Argument for Pitchers
Pitchers are one of the most valuable resources in the baseball universe, and if you can find young pitching, you’ve hit the jackpot. Unfortunately, pitchers are so precious because they tend to get hurt more often than position players because of the extremely unnatural motion they must make so frequently. While you already have normal attrition for prospects as they fail to make the adjustments to move up the minor-league ladder, pitchers have the added obstacle of avoiding major injuries that diminish the quality stuff they had when they were drafted.
And that’s why you should draft more of them. If pitchers have the same talent obstacles to getting to the majors and the added injury factor, you will need more of them in your system to off-set the severe attrition taking place. But you don’t want to simply get any pitcher. You need good pitchers near the top of the draft to ensure that you have more than the Pittsburgh Pirates staff. You need to spend quality money to ensure that you are getting quality pitching in return. While it will mean that more of your money is essentially lost to attrition, you are still encouraging a strong future rotation by loading up on young pitchers, which will save money in free-agency.
And free-agency is one of the aspects of drafting players that no one really talks about. A strong farm system gives the team cheap, young talent so that the team doesn’t need to hope there’s a quality free-agent in an area of need that will come to the team for the amount of money the team can spend. That last statement has a lot of qualifiers, and it demonstrates the difficulties teams can have when searching to fill holes through free-agency. With pitchers, the problem is worse. As we’ve discussed, pitchers get hurt more than position players, so when teams spend on pitchers in free-agency, they spend the same money per win as they would on a position player but are more unlikely to see the same return on investment. By ensuring that your system is filled with young pitching prospects, you won’t have to spend as much on free-agent pitchers, and when a pitcher does come through, you essentially make more money off your investment.
Argument for Position Players
Victor Wang’s research clearly demonstrates how much more value teams get out of position players, and the numbers are staggering. Top 10 hitting prospects generally give the team close to $36.5 million of surplus value (value produced – amount of money paid to player), but Top 10 pitchers only produce about $16 million worth of surplus value. That wasn’t a typo. Top pitchers tend to produce less than half of their position player counterparts, and while the values get closer the farther down the list you go, position player maintain an easy, consistent edge over pitchers until you get into Grade B prospects.
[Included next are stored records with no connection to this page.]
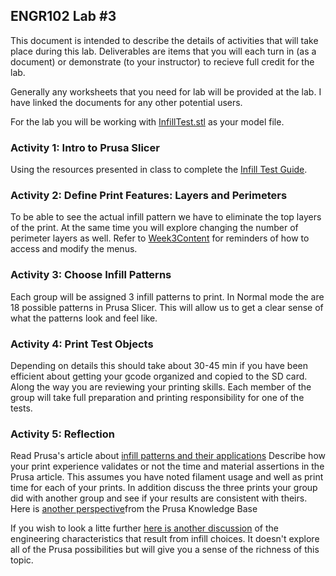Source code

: ## ENGR102 Lab #3

This document is intended to describe the details of activities that will take place during this lab. Deliverables are items that you will each turn in (as a document) or demonstrate (to your instructor) to recieve full credit for the lab.

Generally any worksheets that you need for lab will be provided at the lab. I have linked the documents for any other potential users.

For the lab you will be working with [InfillTest.stl](https://github.com/smithrockmaker/ENGR102/blob/main/3DPrinters/stlFiles/Infill/InfillTest.stl) as your model file.

### Activity 1: Intro to Prusa Slicer

Using the resources presented in class to complete the [Infill Test Guide](https://github.com/smithrockmaker/ENGR102/blob/main/3DPrinters/LabGuides/worksheets/InfillTest.docx).

### Activity 2: Define Print Features: Layers and Perimeters

To be able to see the actual infill pattern we have to eliminate the top layers of the print. At the same time you will explore changing the number of perimeter layers as well. Refer to [Week3Content](https://github.com/smithrockmaker/ENGR102/blob/main/Classroom/Week3Content.md) for reminders of how to access and modify the menus. 

### Activity 3: Choose Infill Patterns

Each group will be assigned 3 infill patterns to print. In Normal mode the are 18 possible patterns in Prusa Slicer. This will allow us to get a clear sense of what the patterns look and feel like.

### Activity 4: Print Test Objects

Depending on details this should take about 30-45 min if you have been efficient about getting your gcode organized and copied to the SD card. Along the way you are reviewing your printing skills. Each member of the group will take full preparation and printing responsibility for one of the tests.

### Activity 5: Reflection

Read Prusa's article about [infill patterns and their applications](https://help.prusa3d.com/article/infill-patterns_177130) Describe how your print experience validates or not the time and material assertions in the Prusa article. This assumes you have noted filament usage and well as print time for each of your prints. In addition discuss the three prints your group did with another group and see if your results are consistent with theirs. Here is [another perspective](https://blog.prusa3d.com/everything-you-need-to-know-about-infills_43579/)from the Prusa Knowledge Base

If you wish to look a litte further [here is another discussion](https://explore3dprint.com/3d-print-infill-a-comprehensive-guide/) of the engineering characteristics that result from infill choices. It doesn't explore all of the Prusa possibilities but will give you a sense of the richness of this topic.


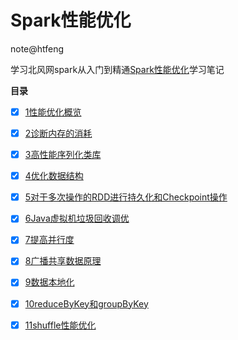 # Spark性能优化
note@htfeng

学习北风网spark从入门到精通[Spark性能优化](README.md)学习笔记

**目录**

- [x] [1性能优化概览](1性能优化概览.md)
- [x] [2诊断内存的消耗](2诊断内存的消耗.md)
- [x] [3高性能序列化类库](3高性能序列化类库.md)
- [x] [4优化数据结构](4优化数据结构.md)
- [x] [5对于多次操作的RDD进行持久化和Checkpoint操作](5对于多次操作的RDD进行持久化和Checkpoint操作.md)
- [x] [6Java虚拟机垃圾回收调优](6Java虚拟机垃圾回收调优.md)
- [x] [7提高并行度](7提高并行度.md)
- [x] [8广播共享数据原理](8广播共享数据原理.md)
- [x] [9数据本地化](9数据本地化.md)
- [x] [10reduceByKey和groupByKey](10reduceByKey和groupByKey.md)
- [x] [11shuffle性能优化](11shuffle性能优化.md)

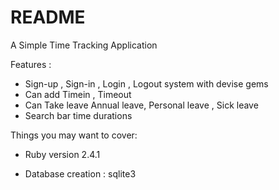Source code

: # README

A Simple Time Tracking Application

Features :

* Sign-up , Sign-in , Login , Logout system with devise gems
* Can add Timein , Timeout 
* Can Take leave  Annual leave, Personal leave , Sick leave
* Search bar time durations

Things you may want to cover:

* Ruby version 2.4.1

* Database creation : sqlite3

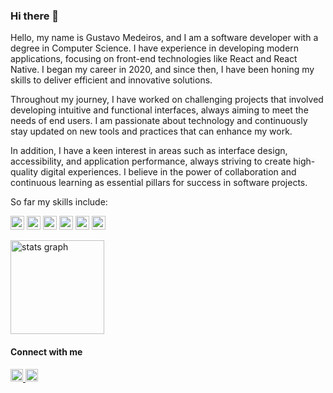 ### Hi there 👋

Hello, my name is Gustavo Medeiros, and I am a software developer with a degree in Computer Science. I have experience in developing modern applications, focusing on front-end technologies like React and React Native. I began my career in 2020, and since then, I have been honing my skills to deliver efficient and innovative solutions.

Throughout my journey, I have worked on challenging projects that involved developing intuitive and functional interfaces, always aiming to meet the needs of end users. I am passionate about technology and continuously stay updated on new tools and practices that can enhance my work.

In addition, I have a keen interest in areas such as interface design, accessibility, and application performance, always striving to create high-quality digital experiences. I believe in the power of collaboration and continuous learning as essential pillars for success in software projects.

So far my skills include:

<p>  
<img alt="React" src="https://img.shields.io/badge/react%20-%2320232a.svg?&style=for-the-badge&logo=react&logoColor=%2361DAFB" height="22" />
  <img alt="JavaScript" src="https://img.shields.io/badge/javascript%20-%23323330.svg?&style=for-the-badge&logo=javascript&logoColor=%23F7DF1E" height="22" />
  <img alt="Typescript" src="https://img.shields.io/badge/typescript-%23007ACC.svg?style=for-the-badge&logo=typescript&logoColor=white" height="22" />
<img alt="Redux" src="https://img.shields.io/badge/redux-%23593d88.svg?style=for-the-badge&logo=redux&logoColor=white" height="22" />
  <img alt="Next JS" src="https://img.shields.io/badge/Next-black?style=for-the-badge&logo=next.js&logoColor=white" height="22" />
  <img alt="Firebase" src="https://img.shields.io/badge/firebase-%23039BE5.svg?style=for-the-badge&logo=firebase" height="22" />
</p>

<div align="left">
  <img src="https://github-readme-stats.vercel.app/api?%20%20%20hide_title=false&hide_rank=false&show_icons=true&include_all_commits=true&count_private=true&disable_animations=false&theme=dracula&locale=en&hide_border=false&username=Gustavo067" height="150" alt="stats graph"  />
</div>

#### Connect with me

<a href="https://linkedin.com/in/gustavo067" rel="noopener noreferrer">
  <img src="https://img.shields.io/badge/LinkedIn-blue?style=flat-square&logo=Linkedin&logoColor=white"
    alt="Gustavo067 LinkedIn"
    height="20">
</a>

<a href="https://gustavodev067.netlify.app/" style="text-decoration: none;">
 <img src="https://img.shields.io/badge/Meu%20Portf%C3%B3lio-%23346541?style=flat&logo=tag&logoColor=white"
    alt="Gustavo067"
    height="20">
</a>



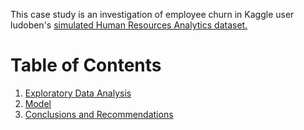 This case study is an investigation of employee churn in Kaggle user ludoben's [simulated Human Resources Analytics dataset.](https://www.kaggle.com/ludobenistant/hr-analytics)  
  
# Table of Contents
1. [Exploratory Data Analysis](src/eda.ipynb)
2. [Model](src/modeling.ipynb)
3. [Conclusions and Recommendations](Conclusions)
If you want the maximum return on investment, you need to spend the big money on position player prospects. Spending more money generally correlates with talent level, and the more talent a player has, the more likely he is to make the majors. Without the extreme injury risk of pitchers, the position players are more likely to produce when they get to the majors, and they produce more than pitchers do once they get there. If you’re concerned about pitching, you can always use the excess position players you have to trade for one.
This whole discussion, of course, takes place theoretically. When one drafts or signs an amateur player, the team shouldn’t worry about needs or position. They should, instead, focus on getting the best player available, regardless of position, because too much can happen between draft or signing time and the moment they reach the majors. But this discussion holds for situations like the one the Pirates will face with the number one selection—when two players will give you potentially similar value at the major-league level, which should you choose? This can happen throughout the draft, and I’m guessing teams have had to have this discussion numerous times during a draft. They like two players fairly equally, but they have to decide between the pitcher or position player.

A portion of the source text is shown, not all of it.